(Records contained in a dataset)

··········

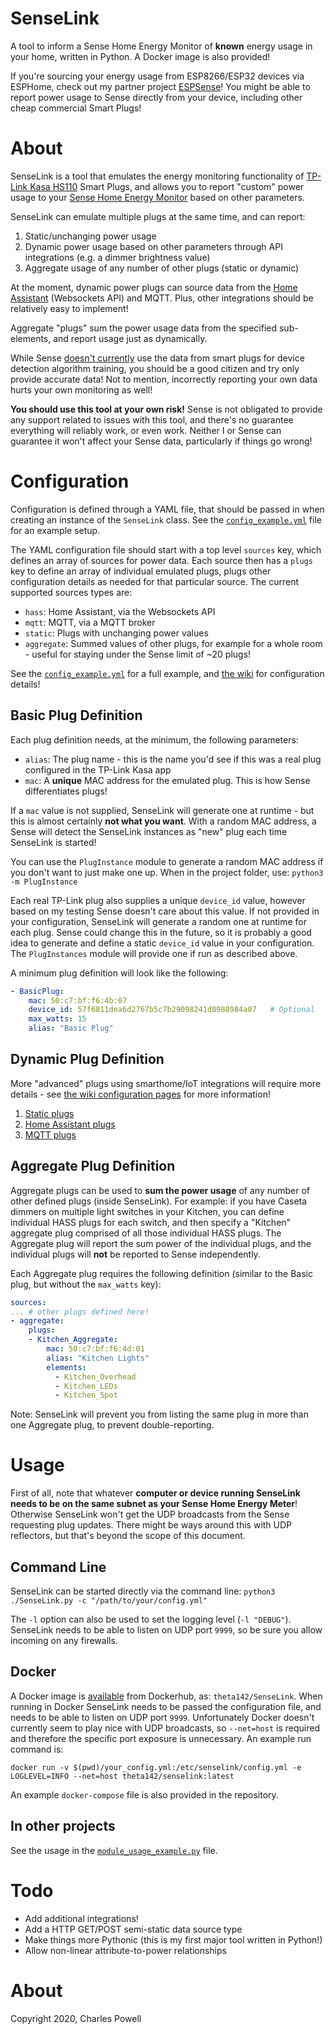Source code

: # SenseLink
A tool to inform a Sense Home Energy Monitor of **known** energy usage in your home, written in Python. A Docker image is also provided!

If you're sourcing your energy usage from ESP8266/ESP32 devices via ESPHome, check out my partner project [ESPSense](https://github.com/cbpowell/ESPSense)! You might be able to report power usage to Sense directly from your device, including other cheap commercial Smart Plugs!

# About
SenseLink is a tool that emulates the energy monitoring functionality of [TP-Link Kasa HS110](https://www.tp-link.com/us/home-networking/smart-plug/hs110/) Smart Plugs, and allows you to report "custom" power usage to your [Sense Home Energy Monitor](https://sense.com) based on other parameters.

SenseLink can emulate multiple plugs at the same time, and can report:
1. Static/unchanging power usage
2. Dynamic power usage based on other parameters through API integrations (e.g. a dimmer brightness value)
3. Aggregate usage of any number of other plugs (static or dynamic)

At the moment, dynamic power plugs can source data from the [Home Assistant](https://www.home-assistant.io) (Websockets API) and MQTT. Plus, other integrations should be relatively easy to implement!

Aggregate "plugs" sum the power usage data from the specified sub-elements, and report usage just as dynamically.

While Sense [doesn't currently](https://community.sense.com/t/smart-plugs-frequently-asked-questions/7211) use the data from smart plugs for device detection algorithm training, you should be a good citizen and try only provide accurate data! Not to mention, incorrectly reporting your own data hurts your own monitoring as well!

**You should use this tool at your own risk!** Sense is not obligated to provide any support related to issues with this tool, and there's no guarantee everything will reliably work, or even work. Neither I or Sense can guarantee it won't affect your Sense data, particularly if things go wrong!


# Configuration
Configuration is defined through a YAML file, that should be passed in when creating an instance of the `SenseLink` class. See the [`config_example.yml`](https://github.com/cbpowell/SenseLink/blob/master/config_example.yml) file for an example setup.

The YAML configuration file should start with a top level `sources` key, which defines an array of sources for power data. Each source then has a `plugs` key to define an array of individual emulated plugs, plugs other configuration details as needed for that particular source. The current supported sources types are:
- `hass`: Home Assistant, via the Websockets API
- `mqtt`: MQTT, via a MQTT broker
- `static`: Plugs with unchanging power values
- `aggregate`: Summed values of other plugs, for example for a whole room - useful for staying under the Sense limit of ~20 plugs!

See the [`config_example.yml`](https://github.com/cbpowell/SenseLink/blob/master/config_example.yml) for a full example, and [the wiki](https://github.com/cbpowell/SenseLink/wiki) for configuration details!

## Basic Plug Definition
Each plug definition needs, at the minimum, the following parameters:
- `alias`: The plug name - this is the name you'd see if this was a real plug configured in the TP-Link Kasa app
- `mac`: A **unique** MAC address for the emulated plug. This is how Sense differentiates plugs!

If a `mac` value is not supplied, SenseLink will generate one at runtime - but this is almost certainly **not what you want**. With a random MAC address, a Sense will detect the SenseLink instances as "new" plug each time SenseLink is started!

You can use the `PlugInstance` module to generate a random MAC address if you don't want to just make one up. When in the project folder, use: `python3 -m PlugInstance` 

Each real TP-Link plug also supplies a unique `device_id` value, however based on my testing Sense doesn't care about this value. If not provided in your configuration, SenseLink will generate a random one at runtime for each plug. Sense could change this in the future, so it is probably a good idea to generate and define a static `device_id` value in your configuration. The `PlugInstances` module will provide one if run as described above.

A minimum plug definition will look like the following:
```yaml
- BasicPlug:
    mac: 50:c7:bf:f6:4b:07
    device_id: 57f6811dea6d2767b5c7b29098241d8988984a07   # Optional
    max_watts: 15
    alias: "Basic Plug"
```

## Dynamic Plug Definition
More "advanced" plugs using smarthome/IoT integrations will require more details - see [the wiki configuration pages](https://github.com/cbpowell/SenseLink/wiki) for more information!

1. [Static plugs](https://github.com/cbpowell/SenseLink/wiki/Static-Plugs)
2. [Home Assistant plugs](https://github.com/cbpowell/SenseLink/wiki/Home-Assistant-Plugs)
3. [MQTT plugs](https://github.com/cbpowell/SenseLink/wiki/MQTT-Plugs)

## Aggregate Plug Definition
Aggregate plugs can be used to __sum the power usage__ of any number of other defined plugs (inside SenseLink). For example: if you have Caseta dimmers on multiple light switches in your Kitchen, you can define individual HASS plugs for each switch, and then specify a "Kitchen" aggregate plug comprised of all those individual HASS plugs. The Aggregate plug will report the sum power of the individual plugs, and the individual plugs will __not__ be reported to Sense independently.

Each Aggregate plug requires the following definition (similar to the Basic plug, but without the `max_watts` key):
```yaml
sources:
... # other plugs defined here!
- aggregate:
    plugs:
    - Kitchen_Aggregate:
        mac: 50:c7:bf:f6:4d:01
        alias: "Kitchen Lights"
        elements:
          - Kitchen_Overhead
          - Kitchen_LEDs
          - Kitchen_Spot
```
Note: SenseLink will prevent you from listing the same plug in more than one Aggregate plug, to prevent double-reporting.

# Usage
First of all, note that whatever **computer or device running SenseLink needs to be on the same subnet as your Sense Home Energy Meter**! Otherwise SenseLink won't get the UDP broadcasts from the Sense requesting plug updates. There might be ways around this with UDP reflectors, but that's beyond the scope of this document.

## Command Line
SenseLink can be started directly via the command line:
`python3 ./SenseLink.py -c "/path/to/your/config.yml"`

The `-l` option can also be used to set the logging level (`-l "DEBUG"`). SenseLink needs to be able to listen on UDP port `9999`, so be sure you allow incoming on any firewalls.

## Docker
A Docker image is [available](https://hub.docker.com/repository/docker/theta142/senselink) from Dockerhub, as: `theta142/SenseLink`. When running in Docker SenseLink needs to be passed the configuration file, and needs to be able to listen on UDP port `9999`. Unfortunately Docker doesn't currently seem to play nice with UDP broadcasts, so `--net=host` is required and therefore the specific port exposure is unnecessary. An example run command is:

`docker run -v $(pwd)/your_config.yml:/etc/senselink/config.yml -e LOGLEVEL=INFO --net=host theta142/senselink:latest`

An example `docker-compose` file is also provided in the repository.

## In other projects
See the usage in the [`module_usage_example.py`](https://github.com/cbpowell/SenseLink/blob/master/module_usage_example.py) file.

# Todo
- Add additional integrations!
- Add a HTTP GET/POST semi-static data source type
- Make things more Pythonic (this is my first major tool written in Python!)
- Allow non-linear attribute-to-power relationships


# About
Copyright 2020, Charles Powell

··········

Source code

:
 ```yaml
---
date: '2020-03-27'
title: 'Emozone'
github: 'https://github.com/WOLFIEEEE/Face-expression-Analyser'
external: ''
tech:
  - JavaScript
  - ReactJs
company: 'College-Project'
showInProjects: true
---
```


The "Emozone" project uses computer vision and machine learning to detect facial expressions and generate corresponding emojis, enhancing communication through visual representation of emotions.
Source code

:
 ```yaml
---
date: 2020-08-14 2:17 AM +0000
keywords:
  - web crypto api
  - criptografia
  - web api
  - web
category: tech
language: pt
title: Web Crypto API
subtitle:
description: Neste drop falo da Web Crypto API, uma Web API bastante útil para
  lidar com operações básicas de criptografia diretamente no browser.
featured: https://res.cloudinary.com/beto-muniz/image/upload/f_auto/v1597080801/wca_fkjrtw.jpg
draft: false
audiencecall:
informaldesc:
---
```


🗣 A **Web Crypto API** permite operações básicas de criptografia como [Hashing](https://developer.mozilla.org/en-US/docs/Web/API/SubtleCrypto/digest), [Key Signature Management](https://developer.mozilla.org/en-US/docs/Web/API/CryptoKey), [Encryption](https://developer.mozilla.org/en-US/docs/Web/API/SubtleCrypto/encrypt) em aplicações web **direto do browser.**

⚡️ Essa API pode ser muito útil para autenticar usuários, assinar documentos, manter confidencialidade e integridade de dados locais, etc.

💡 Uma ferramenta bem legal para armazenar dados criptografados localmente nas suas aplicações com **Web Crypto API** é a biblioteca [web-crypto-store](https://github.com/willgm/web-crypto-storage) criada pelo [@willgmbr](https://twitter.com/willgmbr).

··········

Identify each line in the records above containing the word "unchanging"; copy those lines.

OUTPUT FOR THIS EXERCISE:
1. Static/unchanging power usage
- `static`: Plugs with unchanging power values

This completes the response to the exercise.